5. Der Besserverdienende erhält damit mehr Kindergeld – ist das richtig?

Das stimmt. Allerdings darf das Kindergeld nicht allein betrachtet werden. Es muss eine Gesamtbetrachtung unter Einbezug des im Wechselmodell dennoch zu zahlenden Unterhalts erfolgen. Dann relativiert sich die Sicht.

An sich müssten im Wechselmodell nämlich wechselseitig Barunterhaltszahlungen erbracht werden. Praktischer Weise werden diese Beträge in der Regel miteinander verrechnet. Im Ergebnis dessen zahlt dann nur der Elternteil mit dem höheren Einkommen an den geringer verdienenden Elternteil den rechnerisch übersteigenden Unterhaltsbetrag. So leistet ein Elternteil trotz Wechselmodell dennoch Unterhalt an den anderen Elternteil. Wer damit intern mehr Barunterhalt leistet, dem muss nach der Rechtsprechung dann aber auch in höherem Maße der auf den Barunterhalt entfallende Anteil des Kindergelds zugutekommen.

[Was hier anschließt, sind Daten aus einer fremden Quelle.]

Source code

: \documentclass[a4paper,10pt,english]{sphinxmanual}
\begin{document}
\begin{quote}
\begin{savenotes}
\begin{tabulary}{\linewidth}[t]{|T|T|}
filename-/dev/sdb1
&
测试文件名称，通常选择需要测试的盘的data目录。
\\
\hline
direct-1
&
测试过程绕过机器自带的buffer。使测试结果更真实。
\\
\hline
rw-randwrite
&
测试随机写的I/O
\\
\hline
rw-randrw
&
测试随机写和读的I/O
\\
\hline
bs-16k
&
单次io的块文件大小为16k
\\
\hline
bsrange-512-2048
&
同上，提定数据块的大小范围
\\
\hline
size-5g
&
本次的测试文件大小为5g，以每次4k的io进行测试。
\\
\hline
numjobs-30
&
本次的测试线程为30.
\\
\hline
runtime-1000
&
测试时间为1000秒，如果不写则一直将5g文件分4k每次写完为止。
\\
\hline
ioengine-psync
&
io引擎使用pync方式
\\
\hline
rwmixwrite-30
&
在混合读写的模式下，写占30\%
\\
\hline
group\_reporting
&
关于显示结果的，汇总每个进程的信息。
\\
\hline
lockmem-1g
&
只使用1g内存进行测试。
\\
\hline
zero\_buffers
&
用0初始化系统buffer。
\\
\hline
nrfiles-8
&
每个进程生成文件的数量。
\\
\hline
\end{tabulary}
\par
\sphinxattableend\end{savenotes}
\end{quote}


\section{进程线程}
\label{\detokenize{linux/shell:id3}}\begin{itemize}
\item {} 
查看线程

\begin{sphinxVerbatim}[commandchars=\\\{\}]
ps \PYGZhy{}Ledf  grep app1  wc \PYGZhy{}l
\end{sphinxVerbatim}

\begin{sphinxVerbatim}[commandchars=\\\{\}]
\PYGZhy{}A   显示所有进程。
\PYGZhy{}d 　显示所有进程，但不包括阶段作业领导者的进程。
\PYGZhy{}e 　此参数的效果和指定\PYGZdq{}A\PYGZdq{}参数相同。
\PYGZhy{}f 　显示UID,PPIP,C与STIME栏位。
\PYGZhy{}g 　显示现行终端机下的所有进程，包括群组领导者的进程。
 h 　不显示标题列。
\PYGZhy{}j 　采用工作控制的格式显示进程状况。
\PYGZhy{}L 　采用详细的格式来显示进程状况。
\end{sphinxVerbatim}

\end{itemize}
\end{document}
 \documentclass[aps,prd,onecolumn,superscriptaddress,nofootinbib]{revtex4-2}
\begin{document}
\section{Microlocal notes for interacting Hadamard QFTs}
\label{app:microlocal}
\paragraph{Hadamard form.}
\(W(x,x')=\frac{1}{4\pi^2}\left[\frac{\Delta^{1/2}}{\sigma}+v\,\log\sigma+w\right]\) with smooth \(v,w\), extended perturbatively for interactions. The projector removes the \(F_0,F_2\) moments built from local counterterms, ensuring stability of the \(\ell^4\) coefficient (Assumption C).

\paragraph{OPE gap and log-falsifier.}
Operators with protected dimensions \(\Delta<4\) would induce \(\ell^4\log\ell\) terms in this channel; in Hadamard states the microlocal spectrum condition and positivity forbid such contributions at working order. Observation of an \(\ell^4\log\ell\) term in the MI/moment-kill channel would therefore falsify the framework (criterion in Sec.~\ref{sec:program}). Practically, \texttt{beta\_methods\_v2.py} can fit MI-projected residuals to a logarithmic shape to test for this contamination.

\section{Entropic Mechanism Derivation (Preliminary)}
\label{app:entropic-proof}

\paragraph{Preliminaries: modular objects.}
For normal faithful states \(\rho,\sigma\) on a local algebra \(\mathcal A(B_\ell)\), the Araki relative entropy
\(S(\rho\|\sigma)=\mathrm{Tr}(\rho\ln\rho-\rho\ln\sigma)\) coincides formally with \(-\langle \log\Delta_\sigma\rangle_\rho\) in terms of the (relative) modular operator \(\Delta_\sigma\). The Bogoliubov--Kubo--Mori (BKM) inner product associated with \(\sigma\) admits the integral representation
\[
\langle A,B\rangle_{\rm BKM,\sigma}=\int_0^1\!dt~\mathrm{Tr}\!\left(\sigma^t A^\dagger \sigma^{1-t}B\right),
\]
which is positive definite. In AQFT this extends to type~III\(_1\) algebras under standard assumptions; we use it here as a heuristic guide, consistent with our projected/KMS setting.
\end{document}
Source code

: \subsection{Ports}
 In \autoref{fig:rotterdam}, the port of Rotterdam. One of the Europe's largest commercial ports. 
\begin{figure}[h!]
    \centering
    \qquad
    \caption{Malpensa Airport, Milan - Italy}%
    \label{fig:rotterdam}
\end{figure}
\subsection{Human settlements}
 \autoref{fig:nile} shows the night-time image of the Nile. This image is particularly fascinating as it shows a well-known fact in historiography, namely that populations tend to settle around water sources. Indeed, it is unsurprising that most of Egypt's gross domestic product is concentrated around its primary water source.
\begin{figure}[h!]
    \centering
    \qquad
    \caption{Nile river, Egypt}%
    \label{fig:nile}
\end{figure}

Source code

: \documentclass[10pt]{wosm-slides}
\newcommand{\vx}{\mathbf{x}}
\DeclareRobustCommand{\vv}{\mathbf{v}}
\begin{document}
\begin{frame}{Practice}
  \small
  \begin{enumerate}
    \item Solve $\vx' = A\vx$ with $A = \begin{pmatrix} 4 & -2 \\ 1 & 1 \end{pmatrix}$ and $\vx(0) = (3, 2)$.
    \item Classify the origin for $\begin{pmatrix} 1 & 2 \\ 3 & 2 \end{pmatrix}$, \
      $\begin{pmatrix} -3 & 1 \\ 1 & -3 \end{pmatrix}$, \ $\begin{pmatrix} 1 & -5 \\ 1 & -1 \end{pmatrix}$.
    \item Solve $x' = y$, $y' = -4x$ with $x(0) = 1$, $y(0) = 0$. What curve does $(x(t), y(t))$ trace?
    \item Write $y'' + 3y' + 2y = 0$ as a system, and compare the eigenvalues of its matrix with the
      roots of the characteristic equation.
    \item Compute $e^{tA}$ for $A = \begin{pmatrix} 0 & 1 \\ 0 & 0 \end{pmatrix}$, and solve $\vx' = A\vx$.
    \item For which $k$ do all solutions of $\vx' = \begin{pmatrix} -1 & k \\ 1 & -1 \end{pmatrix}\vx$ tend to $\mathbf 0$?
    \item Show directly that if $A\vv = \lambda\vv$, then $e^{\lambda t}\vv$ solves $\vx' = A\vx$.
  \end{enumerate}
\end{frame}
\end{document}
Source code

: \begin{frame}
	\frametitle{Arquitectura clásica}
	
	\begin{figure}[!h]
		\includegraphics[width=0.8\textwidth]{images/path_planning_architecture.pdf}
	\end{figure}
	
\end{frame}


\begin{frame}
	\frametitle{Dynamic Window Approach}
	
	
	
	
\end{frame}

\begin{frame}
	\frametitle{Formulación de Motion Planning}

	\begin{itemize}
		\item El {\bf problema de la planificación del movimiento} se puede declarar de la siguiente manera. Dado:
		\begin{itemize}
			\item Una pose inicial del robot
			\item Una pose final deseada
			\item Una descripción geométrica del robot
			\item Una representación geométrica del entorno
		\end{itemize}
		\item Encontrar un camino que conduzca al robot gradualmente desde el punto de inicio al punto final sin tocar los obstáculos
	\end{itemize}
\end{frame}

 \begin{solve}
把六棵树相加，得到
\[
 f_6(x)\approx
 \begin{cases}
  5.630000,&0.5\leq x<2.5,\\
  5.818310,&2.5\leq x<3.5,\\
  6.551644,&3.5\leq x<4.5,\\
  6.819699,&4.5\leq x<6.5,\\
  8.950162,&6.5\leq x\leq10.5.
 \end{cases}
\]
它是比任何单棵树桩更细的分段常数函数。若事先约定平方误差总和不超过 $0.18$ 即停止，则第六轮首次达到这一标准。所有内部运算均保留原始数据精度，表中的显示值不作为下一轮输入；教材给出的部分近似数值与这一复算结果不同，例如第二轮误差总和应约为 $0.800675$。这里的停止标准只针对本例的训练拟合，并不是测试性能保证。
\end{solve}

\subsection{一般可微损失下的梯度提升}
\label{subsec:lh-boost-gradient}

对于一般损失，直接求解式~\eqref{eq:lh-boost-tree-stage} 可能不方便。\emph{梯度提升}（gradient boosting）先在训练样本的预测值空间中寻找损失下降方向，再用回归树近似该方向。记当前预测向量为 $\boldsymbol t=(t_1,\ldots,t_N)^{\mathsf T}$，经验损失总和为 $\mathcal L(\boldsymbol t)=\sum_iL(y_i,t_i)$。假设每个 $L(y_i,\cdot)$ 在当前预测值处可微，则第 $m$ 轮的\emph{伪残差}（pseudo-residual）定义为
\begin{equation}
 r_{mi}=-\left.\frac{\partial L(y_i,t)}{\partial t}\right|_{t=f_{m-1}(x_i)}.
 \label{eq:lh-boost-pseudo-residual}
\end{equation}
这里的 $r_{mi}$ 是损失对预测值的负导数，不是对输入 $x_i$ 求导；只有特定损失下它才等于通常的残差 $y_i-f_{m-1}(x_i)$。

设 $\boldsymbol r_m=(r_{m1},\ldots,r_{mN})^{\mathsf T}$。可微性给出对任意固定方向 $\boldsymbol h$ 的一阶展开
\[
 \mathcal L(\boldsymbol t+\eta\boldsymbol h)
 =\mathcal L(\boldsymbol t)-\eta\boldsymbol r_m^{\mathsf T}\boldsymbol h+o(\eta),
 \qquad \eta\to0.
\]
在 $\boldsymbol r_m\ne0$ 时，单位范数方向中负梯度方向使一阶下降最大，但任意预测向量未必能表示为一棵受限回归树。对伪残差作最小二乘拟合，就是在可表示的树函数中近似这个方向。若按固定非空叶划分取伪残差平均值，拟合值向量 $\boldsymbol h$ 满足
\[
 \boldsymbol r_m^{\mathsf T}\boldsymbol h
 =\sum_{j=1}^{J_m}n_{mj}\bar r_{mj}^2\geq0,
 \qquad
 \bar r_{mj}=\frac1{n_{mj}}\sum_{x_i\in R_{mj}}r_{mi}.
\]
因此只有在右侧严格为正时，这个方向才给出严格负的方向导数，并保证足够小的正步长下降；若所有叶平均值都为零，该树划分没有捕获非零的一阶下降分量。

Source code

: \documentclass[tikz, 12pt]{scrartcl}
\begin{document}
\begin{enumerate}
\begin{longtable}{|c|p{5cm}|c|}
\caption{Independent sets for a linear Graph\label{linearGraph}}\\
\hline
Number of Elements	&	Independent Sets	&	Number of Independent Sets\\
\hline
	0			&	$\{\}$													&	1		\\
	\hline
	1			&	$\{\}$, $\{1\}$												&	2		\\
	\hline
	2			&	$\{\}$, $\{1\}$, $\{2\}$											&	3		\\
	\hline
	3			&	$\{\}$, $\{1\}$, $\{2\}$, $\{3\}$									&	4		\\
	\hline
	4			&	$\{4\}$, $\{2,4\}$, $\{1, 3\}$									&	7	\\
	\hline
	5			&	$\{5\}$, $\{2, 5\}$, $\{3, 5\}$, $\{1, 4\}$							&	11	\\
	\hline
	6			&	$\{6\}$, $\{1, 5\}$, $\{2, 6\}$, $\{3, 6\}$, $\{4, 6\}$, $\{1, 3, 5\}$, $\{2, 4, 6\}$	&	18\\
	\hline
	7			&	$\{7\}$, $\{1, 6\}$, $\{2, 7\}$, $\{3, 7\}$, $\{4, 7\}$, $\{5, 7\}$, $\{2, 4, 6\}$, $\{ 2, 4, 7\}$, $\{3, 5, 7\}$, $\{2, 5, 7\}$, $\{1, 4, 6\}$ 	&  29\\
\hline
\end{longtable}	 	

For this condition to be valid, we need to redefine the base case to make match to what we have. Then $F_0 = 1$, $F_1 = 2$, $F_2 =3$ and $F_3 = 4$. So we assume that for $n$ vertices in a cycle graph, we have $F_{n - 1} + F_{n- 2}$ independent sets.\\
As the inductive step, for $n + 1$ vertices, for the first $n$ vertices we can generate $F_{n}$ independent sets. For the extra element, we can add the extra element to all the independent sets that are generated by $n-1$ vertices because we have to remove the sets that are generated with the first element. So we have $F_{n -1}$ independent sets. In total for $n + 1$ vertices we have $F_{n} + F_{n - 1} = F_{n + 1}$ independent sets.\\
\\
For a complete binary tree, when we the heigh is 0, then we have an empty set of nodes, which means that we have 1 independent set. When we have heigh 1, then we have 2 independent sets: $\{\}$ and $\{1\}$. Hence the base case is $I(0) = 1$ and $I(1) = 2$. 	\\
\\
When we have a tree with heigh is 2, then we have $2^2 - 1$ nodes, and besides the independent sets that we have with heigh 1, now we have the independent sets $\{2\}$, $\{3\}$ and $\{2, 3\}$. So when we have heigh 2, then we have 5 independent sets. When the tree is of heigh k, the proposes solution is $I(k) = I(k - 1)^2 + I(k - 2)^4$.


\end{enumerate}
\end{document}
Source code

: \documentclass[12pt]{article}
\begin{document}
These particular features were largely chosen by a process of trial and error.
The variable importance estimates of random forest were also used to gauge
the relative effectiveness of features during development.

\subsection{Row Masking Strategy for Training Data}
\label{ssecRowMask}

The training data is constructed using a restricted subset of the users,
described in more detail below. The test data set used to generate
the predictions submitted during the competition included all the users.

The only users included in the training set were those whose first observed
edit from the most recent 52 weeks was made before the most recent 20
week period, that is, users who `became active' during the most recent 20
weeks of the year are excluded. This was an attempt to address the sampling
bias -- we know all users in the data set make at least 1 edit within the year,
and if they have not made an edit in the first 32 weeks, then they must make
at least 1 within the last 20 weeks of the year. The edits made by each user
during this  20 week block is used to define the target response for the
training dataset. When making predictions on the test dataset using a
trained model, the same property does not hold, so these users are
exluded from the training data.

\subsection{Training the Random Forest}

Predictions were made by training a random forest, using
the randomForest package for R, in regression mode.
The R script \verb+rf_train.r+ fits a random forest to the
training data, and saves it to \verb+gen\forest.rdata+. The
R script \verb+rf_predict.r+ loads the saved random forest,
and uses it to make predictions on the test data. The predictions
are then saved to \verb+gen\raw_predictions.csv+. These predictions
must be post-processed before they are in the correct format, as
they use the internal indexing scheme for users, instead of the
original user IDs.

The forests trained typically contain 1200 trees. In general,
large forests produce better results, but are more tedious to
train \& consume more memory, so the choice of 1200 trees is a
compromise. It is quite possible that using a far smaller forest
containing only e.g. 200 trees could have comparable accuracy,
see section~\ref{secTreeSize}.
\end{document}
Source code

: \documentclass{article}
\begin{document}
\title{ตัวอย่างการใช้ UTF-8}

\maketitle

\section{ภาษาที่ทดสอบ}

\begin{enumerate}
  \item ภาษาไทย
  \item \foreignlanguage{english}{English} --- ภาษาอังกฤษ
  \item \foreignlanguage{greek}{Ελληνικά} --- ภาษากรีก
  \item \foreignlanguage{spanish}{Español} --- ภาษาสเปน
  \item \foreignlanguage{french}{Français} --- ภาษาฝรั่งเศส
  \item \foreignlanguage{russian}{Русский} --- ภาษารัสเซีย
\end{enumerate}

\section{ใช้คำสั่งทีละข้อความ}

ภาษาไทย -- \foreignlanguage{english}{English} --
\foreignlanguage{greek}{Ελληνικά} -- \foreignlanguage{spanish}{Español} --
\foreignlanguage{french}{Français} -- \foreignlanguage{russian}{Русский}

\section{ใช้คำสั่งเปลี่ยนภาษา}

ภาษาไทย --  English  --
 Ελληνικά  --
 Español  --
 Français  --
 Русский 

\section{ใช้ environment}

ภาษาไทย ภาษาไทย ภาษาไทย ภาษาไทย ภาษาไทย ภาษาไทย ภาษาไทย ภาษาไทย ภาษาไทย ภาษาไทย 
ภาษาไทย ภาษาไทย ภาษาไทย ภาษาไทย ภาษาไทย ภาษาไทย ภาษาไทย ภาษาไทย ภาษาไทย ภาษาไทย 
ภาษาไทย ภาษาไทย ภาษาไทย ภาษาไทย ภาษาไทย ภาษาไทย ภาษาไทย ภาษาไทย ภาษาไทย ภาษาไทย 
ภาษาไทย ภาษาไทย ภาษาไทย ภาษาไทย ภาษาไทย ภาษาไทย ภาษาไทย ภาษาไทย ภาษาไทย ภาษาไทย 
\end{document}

Verständlicher wird diese Sicht, vergleicht man die Situation mit der beim Residenzmodell. Wie oben gilt auch hier, dass ½ des Kindergeldes auf die Betreuungsleistung entfällt und ½ des Kindergeldes auf die Barunterhaltsleistung. Wohnt ein Kind bei einem Elternteil, betreut dieser Elternteil das Kind überwiegend und erhält dafür das Kindergeld für die Betreuungsleistung zu ½. Der andere Elternteil hat ein Umgangsrecht und betreut das Kind damit nicht überwiegend allein. Dieser Elternteil erbringt seinen Unterhalt für das Kind ausschließlich durch Zahlung des Kindesunterhalts. Diesem Elternteil wird vom sich nach der Düsseldorfer Tabelle ergebenden Unterhaltsbetrag deshalb die andere Hälfte des Kindergeldes komplett gutgeschrieben.